Okay, so let's have a look at this video. We are coming to the end of our time. We have time for this video, I believe. So first thing I want to draw your attention to is this lady we knew already from the MRI that has quite a large nodule in the ator internus and over the sciatic nerve. But look, all you can see from inside the peritoneum. Is this in drawing? Is this just a little bit that some people may think you can ablate? So we go and excise the endometriosis. That's not what we are interested in.

But let's start from this part. So the lateral approach starts from going between the external iliac artery and the SOS major muscle. You can see this fine structure here was the gen femoral nerve that we just saw. This is the SOS muscle. We go between the SOS muscle and the external iliac artery. Behind it, you see the external iliac vein. Very easy to injure. This is the acus tendons. We follow the muscle, we leave all the lymph nodes medially. Those belong to the artery and vein. We go very close to the muscle. Every single little vessel needs to be ligated coagulated, and you start seeing the opterator nerve here. So we alize the opterator nerve and stay over the muscle and we open the space completely because if you get a bleeder here or if an artery withdraws and extracts into the gluteal area, then that's very difficult to control. So here's the lumbosacral trunk that you start to see. We can see that in this lady. We had some apparent vessels going over them very slowly, very gently. These are all opened up until we get to the operator internist muscle, and we dissect all the muscles. These are the fibers of co juice muscle. And here you will see our endometriosis nodule that we're getting into. So this lady was very symptomatic with the endometriosis, had foot drop and had neuropathic pain in the right leg.

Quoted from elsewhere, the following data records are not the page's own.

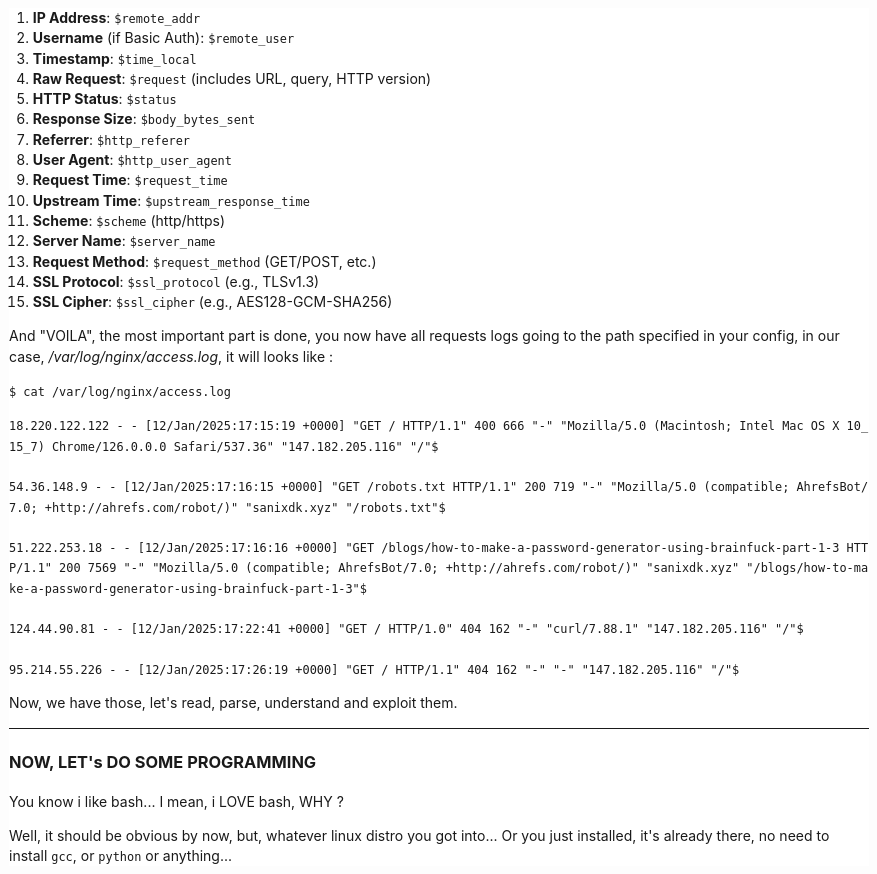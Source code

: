 1. **IP Address**: `$remote_addr`
2. **Username** (if Basic Auth): `$remote_user`
3. **Timestamp**: `$time_local`
4. **Raw Request**: `$request` (includes URL, query, HTTP version)
5. **HTTP Status**: `$status`
6. **Response Size**: `$body_bytes_sent`
7. **Referrer**: `$http_referer`
8. **User Agent**: `$http_user_agent`
9. **Request Time**: `$request_time`
10. **Upstream Time**: `$upstream_response_time`
11. **Scheme**: `$scheme` (http/https)
12. **Server Name**: `$server_name`
13. **Request Method**: `$request_method` (GET/POST, etc.)
14. **SSL Protocol**: `$ssl_protocol` (e.g., TLSv1.3)
15. **SSL Cipher**: `$ssl_cipher` (e.g., AES128-GCM-SHA256)


And "VOILA", the most important part is done, you now have all requests logs going to the path specified in your config,
in our case, */var/log/nginx/access.log*, it will looks like :

```bash
$ cat /var/log/nginx/access.log
```

```txt
18.220.122.122 - - [12/Jan/2025:17:15:19 +0000] "GET / HTTP/1.1" 400 666 "-" "Mozilla/5.0 (Macintosh; Intel Mac OS X 10_15_7) Chrome/126.0.0.0 Safari/537.36" "147.182.205.116" "/"$

54.36.148.9 - - [12/Jan/2025:17:16:15 +0000] "GET /robots.txt HTTP/1.1" 200 719 "-" "Mozilla/5.0 (compatible; AhrefsBot/7.0; +http://ahrefs.com/robot/)" "sanixdk.xyz" "/robots.txt"$

51.222.253.18 - - [12/Jan/2025:17:16:16 +0000] "GET /blogs/how-to-make-a-password-generator-using-brainfuck-part-1-3 HTTP/1.1" 200 7569 "-" "Mozilla/5.0 (compatible; AhrefsBot/7.0; +http://ahrefs.com/robot/)" "sanixdk.xyz" "/blogs/how-to-make-a-password-generator-using-brainfuck-part-1-3"$

124.44.90.81 - - [12/Jan/2025:17:22:41 +0000] "GET / HTTP/1.0" 404 162 "-" "curl/7.88.1" "147.182.205.116" "/"$

95.214.55.226 - - [12/Jan/2025:17:26:19 +0000] "GET / HTTP/1.1" 404 162 "-" "-" "147.182.205.116" "/"$
```

Now, we have those, let's read, parse, understand and exploit them.

---

### NOW, LET's DO SOME PROGRAMMING

You know i like bash...
 I mean, i LOVE bash,
 WHY ?

Well, it should be obvious by now, but, whatever linux distro you got into... Or you just installed, it's already there, no need to install `gcc`, or `python` or anything...
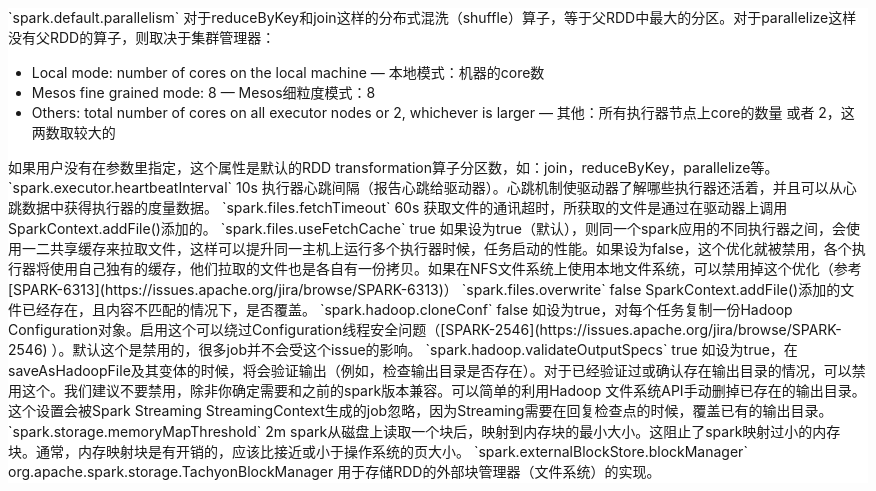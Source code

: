 <tr>
<td>`spark.default.parallelism`</td>
<td>对于reduceByKey和join这样的分布式混洗（shuffle）算子，等于父RDD中最大的分区。对于parallelize这样没有父RDD的算子，则取决于集群管理器：

*   Local mode: number of cores on the local machine — 本地模式：机器的core数
*   Mesos fine grained mode: 8 — Mesos细粒度模式：8
*   Others: total number of cores on all executor nodes or 2, whichever is larger — 其他：所有执行器节点上core的数量 或者 2，这两数取较大的
<div></div>
</td>
<td>如果用户没有在参数里指定，这个属性是默认的RDD transformation算子分区数，如：join，reduceByKey，parallelize等。</td>
</tr>
<tr>
<td>`spark.executor.heartbeatInterval`</td>
<td>10s</td>
<td>执行器心跳间隔（报告心跳给驱动器）。心跳机制使驱动器了解哪些执行器还活着，并且可以从心跳数据中获得执行器的度量数据。</td>
</tr>
<tr>
<td>`spark.files.fetchTimeout`</td>
<td>60s</td>
<td>获取文件的通讯超时，所获取的文件是通过在驱动器上调用SparkContext.addFile()添加的。</td>
</tr>
<tr>
<td>`spark.files.useFetchCache`</td>
<td>true</td>
<td>如果设为true（默认），则同一个spark应用的不同执行器之间，会使用一二共享缓存来拉取文件，这样可以提升同一主机上运行多个执行器时候，任务启动的性能。如果设为false，这个优化就被禁用，各个执行器将使用自己独有的缓存，他们拉取的文件也是各自有一份拷贝。如果在NFS文件系统上使用本地文件系统，可以禁用掉这个优化（参考[SPARK-6313](https://issues.apache.org/jira/browse/SPARK-6313)）</td>
</tr>
<tr>
<td>`spark.files.overwrite`</td>
<td>false</td>
<td>SparkContext.addFile()添加的文件已经存在，且内容不匹配的情况下，是否覆盖。</td>
</tr>
<tr>
<td>`spark.hadoop.cloneConf`</td>
<td>false</td>
<td>如设为true，对每个任务复制一份Hadoop Configuration对象。启用这个可以绕过Configuration线程安全问题（[SPARK-2546](https://issues.apache.org/jira/browse/SPARK-2546)&nbsp;）。默认这个是禁用的，很多job并不会受这个issue的影响。</td>
</tr>
<tr>
<td>`spark.hadoop.validateOutputSpecs`</td>
<td>true</td>
<td>如设为true，在saveAsHadoopFile及其变体的时候，将会验证输出（例如，检查输出目录是否存在）。对于已经验证过或确认存在输出目录的情况，可以禁用这个。我们建议不要禁用，除非你确定需要和之前的spark版本兼容。可以简单的利用Hadoop 文件系统API手动删掉已存在的输出目录。这个设置会被Spark Streaming StreamingContext生成的job忽略，因为Streaming需要在回复检查点的时候，覆盖已有的输出目录。</td>
</tr>
<tr>
<td>`spark.storage.memoryMapThreshold`</td>
<td>2m</td>
<td>spark从磁盘上读取一个块后，映射到内存块的最小大小。这阻止了spark映射过小的内存块。通常，内存映射块是有开销的，应该比接近或小于操作系统的页大小。</td>
</tr>
<tr>
<td>`spark.externalBlockStore.blockManager`</td>
<td>org.apache.spark.storage.TachyonBlockManager</td>
<td>用于存储RDD的外部块管理器（文件系统）的实现。
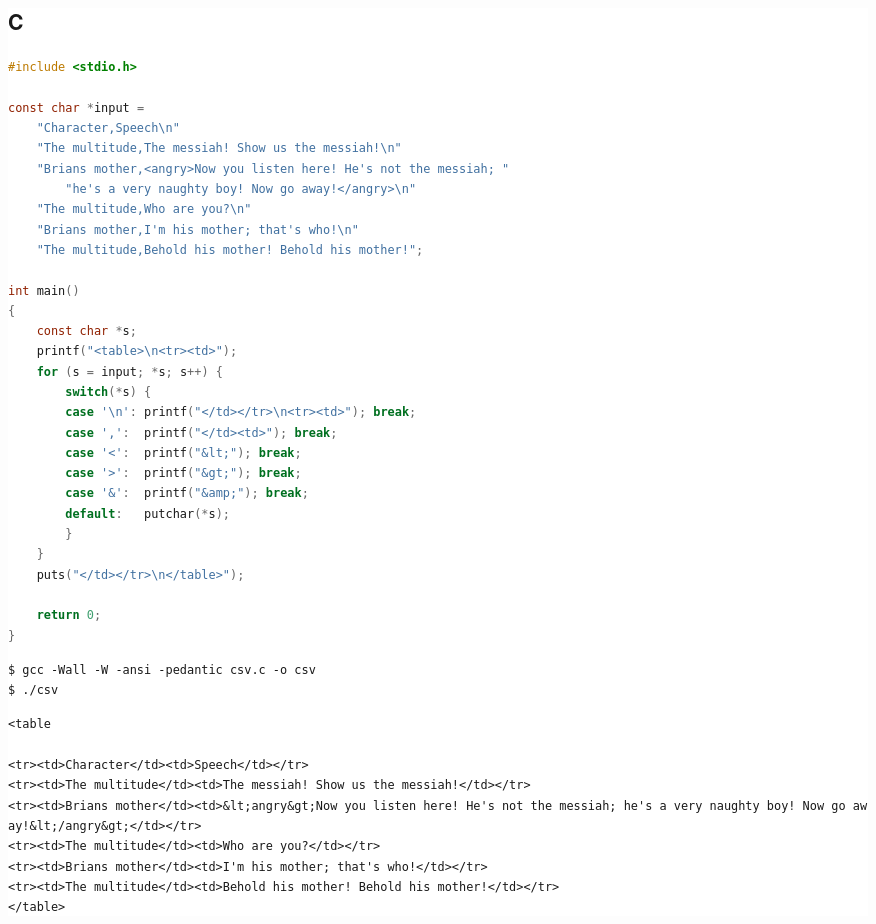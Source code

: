 

## C



```c
#include <stdio.h>

const char *input =
	"Character,Speech\n"
	"The multitude,The messiah! Show us the messiah!\n"
	"Brians mother,<angry>Now you listen here! He's not the messiah; "
		"he's a very naughty boy! Now go away!</angry>\n"
	"The multitude,Who are you?\n"
	"Brians mother,I'm his mother; that's who!\n"
	"The multitude,Behold his mother! Behold his mother!";

int main()
{
	const char *s;
	printf("<table>\n<tr><td>");
	for (s = input; *s; s++) {
		switch(*s) {
		case '\n': printf("</td></tr>\n<tr><td>"); break;
		case ',':  printf("</td><td>"); break;
		case '<':  printf("&lt;"); break;
		case '>':  printf("&gt;"); break;
		case '&':  printf("&amp;"); break;
		default:   putchar(*s);
		}
	}
	puts("</td></tr>\n</table>");

	return 0;
}
```


```txt
$ gcc -Wall -W -ansi -pedantic csv.c -o csv
$ ./csv
```



```html5
<table

<tr><td>Character</td><td>Speech</td></tr>
<tr><td>The multitude</td><td>The messiah! Show us the messiah!</td></tr>
<tr><td>Brians mother</td><td>&lt;angry&gt;Now you listen here! He's not the messiah; he's a very naughty boy! Now go away!&lt;/angry&gt;</td></tr>
<tr><td>The multitude</td><td>Who are you?</td></tr>
<tr><td>Brians mother</td><td>I'm his mother; that's who!</td></tr>
<tr><td>The multitude</td><td>Behold his mother! Behold his mother!</td></tr>
</table>
```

In this case, we could see the lesion on the MRI, but sometimes you can't see very clearly. So we follow the nerve. We know already that the disease is sitting over the nerve, and here is the brown material, the endometrioma, the chocolate material that comes from the endometriosis lesion. Again, if we hadn't done the right investigations, we probably wouldn't have chased the nerve to that level. So we continue our dissection. And the aim of the dissection is exactly the same as any other endometriosis. You want to first identify your important structures, the anatomical structures so that you're not damaging them, and then you go and remove the abnormality from the muscle and from the nerve. So we have now identified our nodule. We can see the pudendal nerve going medial to your sciatic nerve. We are now dividing the sacro spinous ligament. The robotic route here really is very, very useful because it's a really, really deep area that we need to go into. And having the steady hands and good visualization really helps us a lot.

I'm going to stop here because we are running out of time, but the whole topic of neurobiology and neuroanatomy is something that requires a lot of repetition, a lot of reviewing. Every time I operate, I still go and review the anatomy, just making sure that I've not forgotten anything. It's a confusing anatomy, but I believe that if you were having brain surgery and your brain surgeon told you that, I only know the first centimeter of the surface of the brain and anything deeper is beyond me, you really wouldn't want to have an operation with that person. And I think the same applies to our field, particularly endometriosis. Well, thank you again for inviting me. I hope you have lots of fun. I think you're having a very nice dinner in a very fancy place tonight. Have fun, and I really hope I can be with you for the future events. Goodbye.